Set down word for word the lines that begin the entries and run through the line containing "这种统计口径出来的就业率都吃不消了。". Give nothing further.
━━━━━━━━
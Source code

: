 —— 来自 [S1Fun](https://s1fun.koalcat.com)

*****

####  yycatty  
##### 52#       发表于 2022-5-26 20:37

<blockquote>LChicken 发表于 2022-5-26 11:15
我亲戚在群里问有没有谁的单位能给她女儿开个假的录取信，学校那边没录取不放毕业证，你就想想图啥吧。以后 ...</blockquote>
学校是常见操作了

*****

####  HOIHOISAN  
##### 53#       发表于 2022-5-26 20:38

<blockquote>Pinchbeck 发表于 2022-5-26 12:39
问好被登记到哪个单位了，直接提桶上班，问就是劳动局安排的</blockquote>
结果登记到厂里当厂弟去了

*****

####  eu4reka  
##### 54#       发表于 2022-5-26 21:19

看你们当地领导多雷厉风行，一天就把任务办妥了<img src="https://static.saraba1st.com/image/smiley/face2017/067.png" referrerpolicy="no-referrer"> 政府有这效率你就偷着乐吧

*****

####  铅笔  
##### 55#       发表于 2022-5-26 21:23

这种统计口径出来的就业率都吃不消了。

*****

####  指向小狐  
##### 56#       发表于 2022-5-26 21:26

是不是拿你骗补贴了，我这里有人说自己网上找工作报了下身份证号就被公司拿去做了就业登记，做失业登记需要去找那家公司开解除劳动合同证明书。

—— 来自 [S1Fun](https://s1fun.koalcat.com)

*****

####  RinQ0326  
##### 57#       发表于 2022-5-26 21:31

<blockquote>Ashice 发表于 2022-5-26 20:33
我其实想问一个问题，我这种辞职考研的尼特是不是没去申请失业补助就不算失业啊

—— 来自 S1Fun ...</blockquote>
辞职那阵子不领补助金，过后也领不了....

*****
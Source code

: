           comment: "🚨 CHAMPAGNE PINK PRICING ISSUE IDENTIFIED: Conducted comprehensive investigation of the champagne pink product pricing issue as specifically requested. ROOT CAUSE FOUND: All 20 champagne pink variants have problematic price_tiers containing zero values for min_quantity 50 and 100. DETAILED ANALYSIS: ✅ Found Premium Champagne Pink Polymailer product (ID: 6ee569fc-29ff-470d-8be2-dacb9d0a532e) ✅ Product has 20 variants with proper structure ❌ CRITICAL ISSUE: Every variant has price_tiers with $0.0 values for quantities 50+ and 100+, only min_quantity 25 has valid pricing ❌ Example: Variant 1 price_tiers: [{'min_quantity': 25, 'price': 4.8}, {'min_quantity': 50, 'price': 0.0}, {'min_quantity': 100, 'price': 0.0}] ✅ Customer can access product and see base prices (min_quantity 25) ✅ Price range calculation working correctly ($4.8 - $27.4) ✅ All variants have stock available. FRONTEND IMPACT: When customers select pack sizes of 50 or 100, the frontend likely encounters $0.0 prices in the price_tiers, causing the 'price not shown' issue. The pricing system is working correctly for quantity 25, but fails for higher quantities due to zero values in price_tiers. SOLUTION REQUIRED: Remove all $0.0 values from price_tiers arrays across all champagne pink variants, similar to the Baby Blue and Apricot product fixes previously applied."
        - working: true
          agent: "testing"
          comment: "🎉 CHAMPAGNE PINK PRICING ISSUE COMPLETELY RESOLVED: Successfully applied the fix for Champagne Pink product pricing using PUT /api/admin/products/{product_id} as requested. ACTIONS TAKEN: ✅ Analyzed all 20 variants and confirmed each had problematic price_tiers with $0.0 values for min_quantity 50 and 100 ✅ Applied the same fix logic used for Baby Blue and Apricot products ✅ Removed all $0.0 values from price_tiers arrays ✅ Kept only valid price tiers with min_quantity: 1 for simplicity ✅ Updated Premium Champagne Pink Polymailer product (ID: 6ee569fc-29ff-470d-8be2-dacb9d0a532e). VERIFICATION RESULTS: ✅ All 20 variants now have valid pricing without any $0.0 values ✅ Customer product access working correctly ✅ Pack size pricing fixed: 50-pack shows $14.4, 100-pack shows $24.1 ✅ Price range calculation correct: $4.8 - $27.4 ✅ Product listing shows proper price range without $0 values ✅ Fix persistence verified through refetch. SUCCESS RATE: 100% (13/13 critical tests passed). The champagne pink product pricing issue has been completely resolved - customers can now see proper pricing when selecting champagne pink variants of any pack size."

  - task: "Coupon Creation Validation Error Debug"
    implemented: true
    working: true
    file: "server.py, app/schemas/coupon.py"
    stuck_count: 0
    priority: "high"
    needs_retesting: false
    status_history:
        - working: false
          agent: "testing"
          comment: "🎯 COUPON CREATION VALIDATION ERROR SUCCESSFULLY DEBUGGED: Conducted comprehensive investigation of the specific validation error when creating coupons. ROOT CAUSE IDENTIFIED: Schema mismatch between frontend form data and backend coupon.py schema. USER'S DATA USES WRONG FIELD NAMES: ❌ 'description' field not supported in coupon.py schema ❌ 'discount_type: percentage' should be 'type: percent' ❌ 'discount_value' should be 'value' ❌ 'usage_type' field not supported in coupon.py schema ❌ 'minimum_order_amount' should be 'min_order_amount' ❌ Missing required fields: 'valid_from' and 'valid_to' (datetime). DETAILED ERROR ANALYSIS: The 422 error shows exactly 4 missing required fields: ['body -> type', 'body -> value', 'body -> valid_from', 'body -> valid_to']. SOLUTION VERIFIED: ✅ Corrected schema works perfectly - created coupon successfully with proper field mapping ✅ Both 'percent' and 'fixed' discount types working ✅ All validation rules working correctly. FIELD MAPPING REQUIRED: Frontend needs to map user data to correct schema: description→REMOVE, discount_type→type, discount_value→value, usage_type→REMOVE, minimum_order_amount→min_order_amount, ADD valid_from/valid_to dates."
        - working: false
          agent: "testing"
━━━━━━━━
_ANSWER TO THE EXERCISE_:
Source code

: —— 来自 [S1Fun](https://s1fun.koalcat.com)

*****

####  yycatty  
##### 52#       发表于 2022-5-26 20:37

<blockquote>LChicken 发表于 2022-5-26 11:15
我亲戚在群里问有没有谁的单位能给她女儿开个假的录取信，学校那边没录取不放毕业证，你就想想图啥吧。以后 ...</blockquote>
学校是常见操作了

*****

####  HOIHOISAN  
##### 53#       发表于 2022-5-26 20:38

<blockquote>Pinchbeck 发表于 2022-5-26 12:39
问好被登记到哪个单位了，直接提桶上班，问就是劳动局安排的</blockquote>
结果登记到厂里当厂弟去了

*****

####  eu4reka  
##### 54#       发表于 2022-5-26 21:19

看你们当地领导多雷厉风行，一天就把任务办妥了<img src="https://static.saraba1st.com/image/smiley/face2017/067.png" referrerpolicy="no-referrer"> 政府有这效率你就偷着乐吧

*****

####  铅笔  
##### 55#       发表于 2022-5-26 21:23

这种统计口径出来的就业率都吃不消了。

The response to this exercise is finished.